16/07/2016 00h17
Suledil Bernadino_______________________
(*)Secretário de Controle Orçamentário e Auditoria
O país vem atravessando uma grave crise econômica depois de 20 anos de estabilidade decorrente da implantação do Plano Real que pôs fim a um ciclo de estagnação com quadro de hiperinflação.
Do governo federal até os governos municipais, quase todos os entes da federação estão vivendo momentos de angústia e crise. A instabilidade política fez com que houvesse alternância de poder na presidência da República ainda que, de forma não convencional.
Até o presente momento, o país não encontrou o caminho capaz de oferecer uma saída para a crise da economia brasileira. A nova equipe de ministros do presidente interino Michel Temer, de uma maneira geral, não passa confiança para a população. Parece mais um quadro de “marinheiro de primeira viagem”.

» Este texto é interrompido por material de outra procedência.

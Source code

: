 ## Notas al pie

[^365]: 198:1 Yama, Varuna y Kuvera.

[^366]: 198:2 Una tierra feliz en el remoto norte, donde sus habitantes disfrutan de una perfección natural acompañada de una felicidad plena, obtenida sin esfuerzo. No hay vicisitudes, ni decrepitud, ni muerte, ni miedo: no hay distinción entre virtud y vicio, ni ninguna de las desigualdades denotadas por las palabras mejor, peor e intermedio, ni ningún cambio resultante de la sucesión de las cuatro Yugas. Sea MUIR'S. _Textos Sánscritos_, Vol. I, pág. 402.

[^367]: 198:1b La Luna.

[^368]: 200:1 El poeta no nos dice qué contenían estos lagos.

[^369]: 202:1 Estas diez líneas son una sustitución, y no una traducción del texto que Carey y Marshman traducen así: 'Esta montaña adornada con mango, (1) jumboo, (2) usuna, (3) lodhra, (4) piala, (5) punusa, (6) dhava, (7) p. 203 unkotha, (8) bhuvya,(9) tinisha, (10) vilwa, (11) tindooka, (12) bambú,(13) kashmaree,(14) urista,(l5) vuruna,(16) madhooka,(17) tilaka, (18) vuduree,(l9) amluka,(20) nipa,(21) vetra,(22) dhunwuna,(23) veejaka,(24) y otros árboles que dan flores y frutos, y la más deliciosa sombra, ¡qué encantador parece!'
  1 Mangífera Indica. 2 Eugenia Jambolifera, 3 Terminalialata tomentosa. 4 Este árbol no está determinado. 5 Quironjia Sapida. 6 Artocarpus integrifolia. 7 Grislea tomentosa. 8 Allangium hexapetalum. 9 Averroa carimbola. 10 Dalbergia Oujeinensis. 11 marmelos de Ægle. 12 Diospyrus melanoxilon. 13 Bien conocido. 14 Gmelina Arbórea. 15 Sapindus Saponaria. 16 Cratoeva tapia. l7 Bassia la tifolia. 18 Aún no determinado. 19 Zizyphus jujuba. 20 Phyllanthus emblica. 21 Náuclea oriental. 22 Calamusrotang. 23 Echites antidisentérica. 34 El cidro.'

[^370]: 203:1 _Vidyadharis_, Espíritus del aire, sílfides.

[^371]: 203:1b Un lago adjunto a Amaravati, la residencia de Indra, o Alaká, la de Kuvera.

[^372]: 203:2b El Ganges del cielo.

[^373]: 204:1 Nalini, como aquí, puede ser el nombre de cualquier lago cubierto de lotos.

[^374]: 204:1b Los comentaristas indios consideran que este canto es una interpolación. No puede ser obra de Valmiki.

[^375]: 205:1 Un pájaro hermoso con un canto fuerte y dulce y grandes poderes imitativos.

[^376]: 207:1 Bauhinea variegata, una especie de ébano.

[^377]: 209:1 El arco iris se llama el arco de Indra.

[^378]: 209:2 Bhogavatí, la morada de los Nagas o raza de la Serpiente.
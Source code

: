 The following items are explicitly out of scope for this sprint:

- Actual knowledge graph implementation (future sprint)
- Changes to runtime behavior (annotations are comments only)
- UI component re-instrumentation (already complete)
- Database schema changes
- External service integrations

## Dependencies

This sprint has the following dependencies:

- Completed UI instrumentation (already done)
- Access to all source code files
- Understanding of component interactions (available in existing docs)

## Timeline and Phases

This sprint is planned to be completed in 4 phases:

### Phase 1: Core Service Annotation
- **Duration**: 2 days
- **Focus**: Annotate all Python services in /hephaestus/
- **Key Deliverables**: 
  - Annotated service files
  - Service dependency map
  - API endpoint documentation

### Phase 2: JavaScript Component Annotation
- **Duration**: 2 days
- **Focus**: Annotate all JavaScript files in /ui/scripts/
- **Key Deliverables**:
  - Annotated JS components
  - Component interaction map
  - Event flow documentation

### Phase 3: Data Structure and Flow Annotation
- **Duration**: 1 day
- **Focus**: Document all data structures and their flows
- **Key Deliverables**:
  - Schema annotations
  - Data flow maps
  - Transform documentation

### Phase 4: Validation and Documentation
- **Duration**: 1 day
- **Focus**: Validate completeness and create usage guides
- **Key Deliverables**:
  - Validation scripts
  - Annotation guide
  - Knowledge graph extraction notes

No governo do Estado do Rio de Janeiro, também, houve troca de gestor, porém, a equipe de secretários é, praticamente, a mesma e não consegue apontar caminhos que gerem uma saída para a grave crise financeira pela qual o Estado vem passando, refletindo na péssima qualidade de serviços prestado ao povo, o que se refere à educação, saúde e segurança pública.
Estamos às portas das Olimpíadas, um evento internacional e, a cada dia, ficamos perplexos com o quadro de instabilidade governamental. Por isso, não podemos acreditar que “marinheiros de primeira viagem” podem apresentar soluções para grandes crises.
Em Campos, se não tivéssemos à frente da prefeitura dois ex-governadores, com experiência em gestão pública, já estaríamos vivendo um estado de caos porque ninguém perdeu tanta receita como os municípios produtores de petróleo, principalmente, Campos, que foi o que mais perdeu, ultrapassando a casa de R$ 1 bilhão de royalties e participações especiais.
No entanto, estamos dando apoio ao governo do estado quanto ao funcionamento do IML e Degase, além de ter assumido a administração do Restaurante Popular que iria ser fechado, deixando de servir milhares de refeições mensalmente para pessoas pobres e muitos desempregados em função da crise que nós vivemos. Pelo contrário, estamos contribuindo para a geração de empregos com a retomada de dezenas de canteiros de obras e fazendo com que Campos esteja em segundo lugar no Estado na geração de empregos, conforme dados publicados do Caged, do Ministério do Trabalho. Como diz o ditado popular “seguro morreu de velho”.